Biologists track distinct populations of salmon in the Sacramento River, each named for the season in which they return from the Pacific. In addition to the endangered winter-running Chinook, there is the spring-running Chinook, which is listed as threatened under the Endangered Species Act.

The most numerous are the fall-running and late-fall Chinook, which support both commercial and recreational fisheries. But this year, the organizers decided to close the fishing season along the California coast for the second time in history due to a significant decline in salmon numbers.

The California Department of Fish and Wildlife and the National Oceanic and Atmospheric Administration (NOAA) fisheries have agreed to include the tribe as a “co-equal” in decisions regarding efforts to rebuild salmon populations. The tribe agreed to share traditional ecological knowledge, just as their ancestors once did for fisheries expert Livingston Stone, who established the first Chinook salmon hatchery on the McCloud River in 1872.

The state’s Department of Fish and Wildlife also provided a $2.3 million grant to support the tribe’s efforts.

Chuck Bonham, director of the division, said the “co-management” agreement was long overdue.

“We can’t change the mistakes made in the past, but we have an obligation in the present to improve them,” Bonham said. “Through this agreement, we are bringing life back to McCloud River.”

The tribe’s “joint oversight” with NOAA Fisheries came about “because we collectively identified both the risks to the remaining population, but also the opportunities we had to come together and chart a new path for salmon recovery,” said Cathy Marcinkiwaj, the agency’s assistant regional director.

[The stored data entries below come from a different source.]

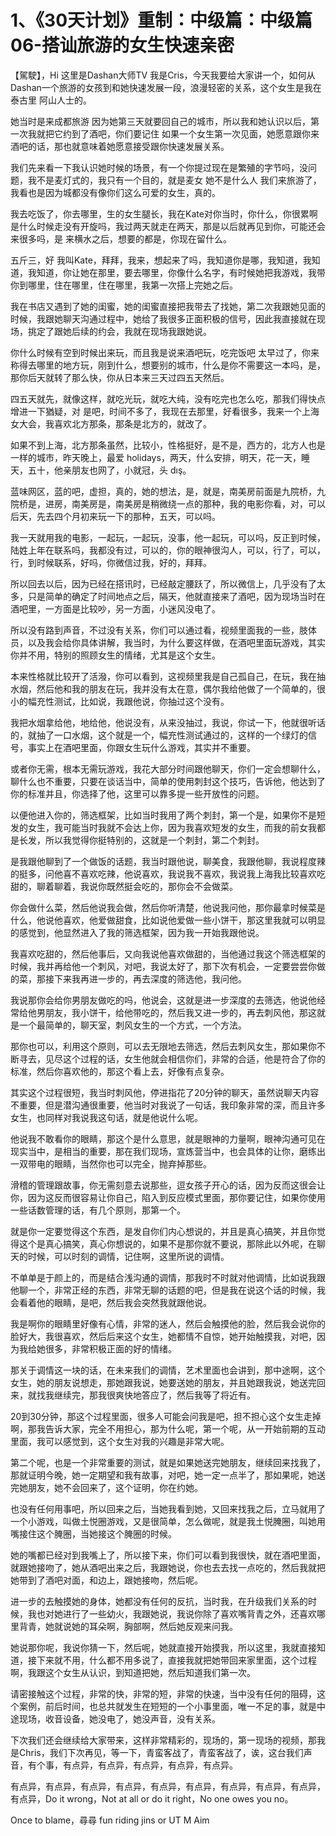 # 1、《30天计划》重制：中级篇：中级篇06-搭讪旅游的女生快速亲密

【駕駛】，Hi 这里是Dashan大师TV 我是Cris，今天我要给大家讲一个，如何从Dashan一个旅游的女孩到和她快速发展一段，浪漫轻密的关系，这个女生是我在泰古里 阿山人士的。

她当时是来成都旅游 因为她第三天就要回自己的城市，所以我和她认识以后，第一次我就把它约到了酒吧，你们要记住 如果一个女生第一次见面，她愿意跟你来酒吧的话，那也就意味着她愿意接受跟你快速发展关系。

我们先来看一下我认识她时候的场景，有一个你提过现在是繁殖的字节吗，没问题，我不是麦灯式的，我只有一个目的，就是麦女 她不是什么人 我们来旅游了，我看也是因为城都没有像你们这么可爱的女生，真的。

我去吃饭了，你去哪里，生的女生腿长，我在Kate对你当时，你什么，你很累啊 是什么时候走没有开旋吗，我过两天就走在两天，那是以后就再见到你，可能还会来很多吗，是 来横水之后，想要的都是，你现在留什么。

五斤三，好 我叫Kate，拜拜，我来，想起来了吗，我知道你是哪，我知道，我知道，我知道，你让她在那里，要去哪里，你像什么名字，有时候她把我游戏，我带你到哪里，住在哪里，住在哪里，我第一次搭上完她之后。

我在书店又遇到了她的闺蜜，她的闺蜜直接把我带去了找她，第二次我跟她见面的时候，我跟她聊天沟通过程中，她给了我很多正面积极的信号，因此我直接就在现场，挑定了跟她后续的约会，我就在现场我跟她说。

你什么时候有空到时候出来玩，而且我是说来酒吧玩，吃完饭吧 太早过了，你来称得去哪里的地方玩，刚到什么，想要别的城市，什么是你不需要这一本吗，是，那你后天就转了那么快，你从日本来三天过四五天然后。

四五天就先，就像这样，就吃光玩，就吃大纯，没有吃完也怎么吃，那我们得快点增进一下猶疑，对 是吧，时间不多了，我现在去那里，好看很多，我来一个上海女大会，我喜欢北方那条，那条是北方的，就改了。

如果不到上海，北方那条虽然，比较小，性格挺好，是不是，西方的，北方人也是一样的城市，昨天晚上，最爱 holidays，两天，什么安排，明天，花一天，睡天，五十，他亲朋友也网了，小就冠，头 dış。

蓝味网区，蓝的吧，虚担，真的，她的想法，是，就是，南美房前面是九院桥，九院桥是，进房，南美房是，南美房是稍微绕一点的那种，我的电影你看，对，可以后天，先去四个月初来玩一下的那种，五天，可以吗。

我一天就用我的电影，一起玩，一起玩，没事，他一起玩，可以吗，反正到时候，陆姓上年在联系吗，我都没有过，可以的，你的眼神很沟人，可以，行了，可以，行，到时候联系，好吗，你微信过我，好的，拜拜。

所以回去以后，因为已经在搭讯时，已经敲定腰跃了，所以微信上，几乎没有了太多，只是简单的确定了时间地点之后，隔天，他就直接来了酒吧，因为现场当时在酒吧里，一方面是比较吵，另一方面，小迷风没电了。

所以没有路到声音，不过没有关系，你们可以通过看，视频里面我的一些，肢体员，以及我会给你具体讲解，我当时，为什么要这样做，在酒吧里面玩游戏，其实你并不用，特别的照顾女生的情绪，尤其是这个女生。

本来性格就比较开了活潑，你可以看到，这视频里我是自己孤自己，在玩，我在抽水烟，然后他和我的朋友在玩，我并没有太在意，偶尔我给他做了一个简单的，很小的幅充性测试，比如说，我跟他说，你抽过这个没有。

我把水烟拿给他，地给他，他说没有，从来没抽过，我说，你试一下，他就很听话的，就抽了一口水烟，这个就是一个，幅充性测试通过的，这样的一个绿灯的信号，事实上在酒吧里面，你跟女生玩什么游戏，其实并不重要。

或者你无需，根本无需玩游戏，我花大部分时间跟他聊天，你们一定会想聊什么，聊什么也不重要，只要在谈话当中，简单的使用刺封这个技巧，告诉他，他达到了你的标准并且，你选择了他，这里可以靠多提一些开放性的问题。

以便他进入你的，筛选框架，比如当时我用了两个刺封，第一个是，如果你不是短发的女生，我可能当时我就不会达上你，因为我喜欢短发的女生，而我的前女我都是长发，所以我觉得你挺特别的，这就是一个刺封，第二个刺封。

是我跟他聊到了一个做饭的话题，我当时跟他说，聊美食，我跟他聊，我说程度辣的挺多，问他喜不喜欢吃辣，他说喜欢，我说我不喜欢，我说我上海我比较喜欢吃甜的，聊着聊着，我说你既然挺会吃的，那你会不会做菜。

你会做什么菜，然后他说我会做，然后你听清楚，他说我问他，那你最拿时候菜是什么，他说他喜欢，他爱做甜食，比如说他爱做一些小饼干，那这里我就可以明显的感觉到，他显然进入了我的筛选框架，因为我一开始我跟他说。

我喜欢吃甜的，然后他事后，又向我说他喜欢做甜的，当他通过我这个筛选框架的时候，我并再给他一个刺风，对吧，我说太好了，那下次有机会，一定要尝尝你做的菜，那接下来我再进一步的，再去深度的筛选他，我问他。

我说那你会给你男朋友做吃的吗，他说会，这就是进一步深度的去筛选，他说他经常给他男朋友，我小饼干，给他带吃的，然后我又进一步的，再去刺风他，那这就是一个最简单的，聊天室，刺风女生的一个方式，一个方法。

那你也可以，利用这个原则，可以去无限地去筛选，然后去刺风女生，那如果你不断寻去，见尽这个过程的话，女生他就会相信你们，非常的合适，他是符合了你的标准，然后你喜欢他的，那这个看上去，好像有点复杂。

其实这个过程很短，我当时刺风他，停进指花了20分钟的聊天，虽然说聊天内容不重要，但是潜沟通很重要，他当时对我说了一句话，我印象非常的深，而且许多女生，也同样对我说我这句话，就是他说什么呢。

他说我不敢看你的眼睛，那这个是什么意思，就是眼神的力量啊，眼神沟通可见在现实当中，是相当的重要，那在我们现场，宣炼营当中，也会具体的让你，磨练出一双带电的眼睛，当然你也可以完全，抛弃掉那些。

滑稽的管理跟故事，你无需刻意去说那些，逗女孩子开心的话，因为反而这很会让你，因为这反而很容易让你自己，陷入到反应模式里面，那你要记住，如果你使用一些话数管理的话，有几个原则，那第一个。

就是你一定要觉得这个东西，是发自你们内心想说的，并且是真心搞笑，并且你觉得这个是真心搞笑，真心你想说的，如果不是那你就不要说，那除此以外呢，在聊天的时候，可以时刻的调情，记住啊，这里所说的调情。

不单单是于颜上的，而是结合浅沟通的调情，那我时不时就对他调情，比如说我跟他聊一个，非常正经的东西，非常无聊的话题的吧，但是我在说这个话的时候，我会看着他的眼睛，是吧，然后我会突然我就跟他说。

我是啊你的眼睛里好像有心情，非常的迷人，然后会触摸他的脸，然后我会说你的脸好大，我很喜欢，然后后来这个女生，她都情不自惊，她开始触摸我，对吧，因为我给她很多，非常积极正面的好的情绪。

那关于调情这一块的话，在未来我们的调情，艺术里面也会讲到，那中途啊，这个女生，她的朋友说想走，那她跟我说，她要送她的朋友，并且她跟我说，她送完回来，就找我继续完，那我很爽快地答应了，然后我等了将近有。

20到30分钟，那这个过程里面，很多人可能会问我是吧，担不担心这个女生走掉啊，那我告诉大家，完全不用担心，那为什么呢，第一个呢，从一开始前期的互动里面，我可以感觉到，这个女生对我的兴趣是非常大呢。

第二个呢，也是一个非常重要的测试，就是如果她送完她朋友，继续回来找我了，那就证明今晚，她一定期望和我有故事，对吧，她一定一点半了，那如果呢，她送完她朋友，她不会回来了，这个证明，你在约她。

也没有任何用事吧，所以回来之后，当她我看到她，又回来找我之后，立马就用了一个小游戏，叫做土悦圈游戏，又是很简单，怎么做呢，就是我土悦腌圈，叫她用嘴接住这个腌圈，当她接这个腌圈的时候。

她的嘴都已经对到我嘴上了，所以接下来，你们可以看到我很快，就在酒吧里面，就跟她接吻了，她从酒吧出来之后，我跟她说，你也去去找一点吃的，然后我就把她带到了酒吧对面，和边上，跟她接吻，然后呢。

进一步的去触摸她的身体，她都没有任何的反抗，当时我，在升级我们关系的时候，我也对她进行了一些幼火，我跟她说，我说你除了喜欢嘴背青之外，还喜欢哪里背青，她就说她的耳朵啊，胸部啊，然后她反观来问我。

她说那你呢，我说你猜一下，然后呢，她就直接开始摸我，所以这里，我就直接知道，接下来就不用，什么都不用多说了，直接我就把她带回来家里面，这个过程啊，我跟这个女生从认识，到知道把她，然后知道我们第一次。

请密接触这个过程，非常的快，非常的短，非常的快速，当中没有任何的阻碍，这个案例，前后时间，也总共就发生在短短的一个小事里面，唯一不足的事，就是中途现场，收音设备，她没电了，她没声音，没有关系。

下次我们还会继续给大家带来，这样非常精彩的，现场的，第一现场的视频，那我是Chris，我们下次再见，等一下，青蛮客战了，青蛮客战了，诶，这台我们声音，有个事，有点异，有点异，有点异，有点异，有点异。

有点异，有点异，有点异，有点异，有点异，有点异，有点异，有点异，有点异，有点异，Do it wrong，Not at all or do it right，No one owes you no。

Once to blame，尋尋 fun riding jins or UT M Aim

Last year, tribal members worked with state and federal biologists on a pilot project on the McCloud River, releasing thousands of overwintering salmon pups that were brought in from a nearby hatchery. By mid-December, more than 1,600 fish had been recovered, loaded into air coolers, and trucked downstream, where they were released to continue their journey.

State officials also tested a system for collecting young salmon in Lake Shasta.

Plans for this year are yet to be determined, but the new agreements “give us more confidence that we can make a similar joint effort to move the winter to McCloud again this year,” said Michael Milstein, a spokesman for NOAA Fisheries.

Daniel Cordalis, co-director of Ridges to Riffles, an indigenous protection group, said the agreements provide an example of how government agencies can work with indigenous leaders to restore ecosystems.

“We believe that a lot of the restoration work can and should be done with the support of the indigenous communities that are there,” Cordalis said. “Having them as part of all these restoration projects, and having a voice to be a part of, is incredibly important to the longevity and durability of the restoration.”

Cisk said government officials’ willingness to include the tribe marks a significant change.

“They actually let us sit at the table. Before, they wouldn’t even let us be on the steering committee,” she said.

Sisk said she hopes to be able to repopulate the fish population in New Zealand within three years. “We need to think creatively,” she said.

Sisk said she hopes government biologists will focus on studying how to “conserve wild fish” to help them survive. She said she also hopes that once the salmon return to the McCloud River, the 126 members of the tribe may also be able to regain their home and thrive along the river.

“We think whatever happens to salmon happens to us,” she said.

2023 Los Angeles Times

Distributed by Tribune Content Agency, LLC.